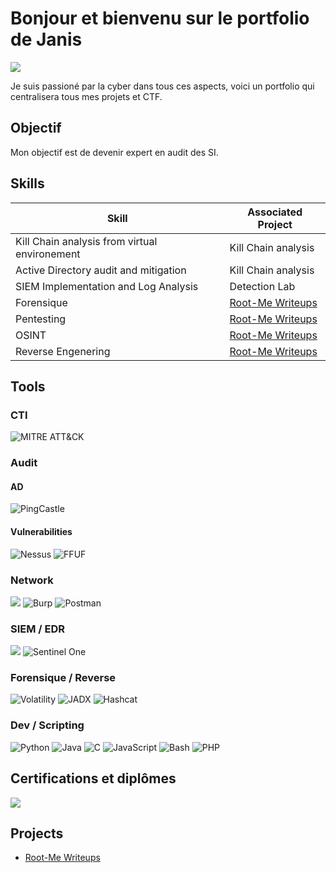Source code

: # Bonjour et bienvenu sur le portfolio de Janis
<a href="https://www.linkedin.com/in/janis-gaillard-5ba854174/"><img src="https://img.shields.io/badge/-LinkedIn-0072b1?&style=for-the-badge&logo=linkedin&logoColor=white" /></a>

Je suis passioné par la cyber dans tous ces aspects, voici un portfolio qui centralisera tous mes projets et CTF.

## Objectif

Mon objectif est de devenir expert en audit des SI.

## Skills

| Skill                                         | Associated Project         |
|-----------------------------------------------|----------------------------|
| Kill Chain analysis from virtual environement | <a hrref="https://google.com">Kill Chain analysis</a>|
| Active Directory audit and mitigation | <a hrref="https://google.com">Kill Chain analysis</a>|
| SIEM Implementation and Log Analysis          | <a hrref="https://google.com">Detection Lab</a>|
| Forensique | <a href="https://github.com/jagaillard/Root-Me-CTF">Root-Me Writeups</a>|
| Pentesting | <a href="https://github.com/jagaillard/Root-Me-CTF">Root-Me Writeups</a>|
| OSINT | <a href="https://github.com/jagaillard/Root-Me-CTF">Root-Me Writeups</a>|
| Reverse Engenering | <a href="https://github.com/jagaillard/Root-Me-CTF">Root-Me Writeups</a>|






## Tools

### CTI
<div>
    <img alt="MITRE ATT&CK" src="https://img.shields.io/badge/-MITRE%20ATT%26CK-E61C2A?style=for-the-badge&logo=mitre&logoColor=white" />
</div>

### Audit
#### AD
<div>
    <img alt="PingCastle" src="https://img.shields.io/badge/-PingCastle-4B88D5?style=for-the-badge&logoColor=white" />
</div>

#### Vulnerabilities
<div>
    <img alt="Nessus" src="https://img.shields.io/badge/-Nessus-00A6A6?style=for-the-badge&logo=nessus&logoColor=white" />
    <img alt="FFUF" src="https://img.shields.io/badge/-FFUF-6E57E0?style=for-the-badge&logoColor=white" />
</div>

### Network
<div>
    <img src="https://img.shields.io/badge/-Wireshark-1679A7?&style=for-the-badge&logo=Wireshark&logoColor=white" />
    <img alt="Burp" src="https://img.shields.io/badge/-Burp-F47A20?style=for-the-badge&logo=burpsuite&logoColor=white" />
    <img alt="Postman" src="https://img.shields.io/badge/-Postman-FF6C37?style=for-the-badge&logo=postman&logoColor=white" />
</div>

### SIEM / EDR
<div>
    <img src="https://img.shields.io/badge/-Splunk-000000?&style=for-the-badge&logo=Splunk&logoColor=white" />
    <img alt="Sentinel One" src="https://img.shields.io/badge/-SentinelOne-5B4FE9?style=for-the-badge&logo=sentinelone&logoColor=white" />
</div>

### Forensique / Reverse
<div>
    <img alt="Volatility" src="https://img.shields.io/badge/-Volatility-2E8B57?style=for-the-badge&logoColor=white" />
    <img alt="JADX" src="https://img.shields.io/badge/-JADX-4479A1?style=for-the-badge&logoColor=white" />
    <img alt="Hashcat" src="https://img.shields.io/badge/-Hashcat-9B59B6?style=for-the-badge&logo=hashcat&logoColor=white" />
</div>

### Dev / Scripting
<div>
    <img alt="Python" src="https://img.shields.io/badge/-Python-3776AB?style=for-the-badge&logo=python&logoColor=white" />
    <img alt="Java" src="https://img.shields.io/badge/-Java-007396?style=for-the-badge&logo=openjdk&logoColor=white" />
    <img alt="C" src="https://img.shields.io/badge/-C-A8B9CC?style=for-the-badge&logo=c&logoColor=white" />
    <img alt="JavaScript" src="https://img.shields.io/badge/-JavaScript-F7DF1E?style=for-the-badge&logo=javascript&logoColor=black" />
    <img alt="Bash" src="https://img.shields.io/badge/-Bash-4EAA25?style=for-the-badge&logo=gnubash&logoColor=white" />
    <img alt="PHP" src="https://img.shields.io/badge/-PHP-777BB4?style=for-the-badge&logo=php&logoColor=white" />
</div>

## Certifications et diplômes
<div>
<img src="https://img.shields.io/badge/-Security%2B-FF0000?&style=for-the-badge&logo=CompTIA&logoColor=white" />
</div>

## Projects
- <a href="https://github.com/jagaillard/Root-Me-CTF">Root-Me Writeups</a>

━━━━

Copy every line in the records above that contains the word "Root".

| Forensique | <a href="https://github.com/jagaillard/Root-Me-CTF">Root-Me Writeups</a>|
| Pentesting | <a href="https://github.com/jagaillard/Root-Me-CTF">Root-Me Writeups</a>|
| OSINT | <a href="https://github.com/jagaillard/Root-Me-CTF">Root-Me Writeups</a>|
| Reverse Engenering | <a href="https://github.com/jagaillard/Root-Me-CTF">Root-Me Writeups</a>|
- <a href="https://github.com/jagaillard/Root-Me-CTF">Root-Me Writeups</a>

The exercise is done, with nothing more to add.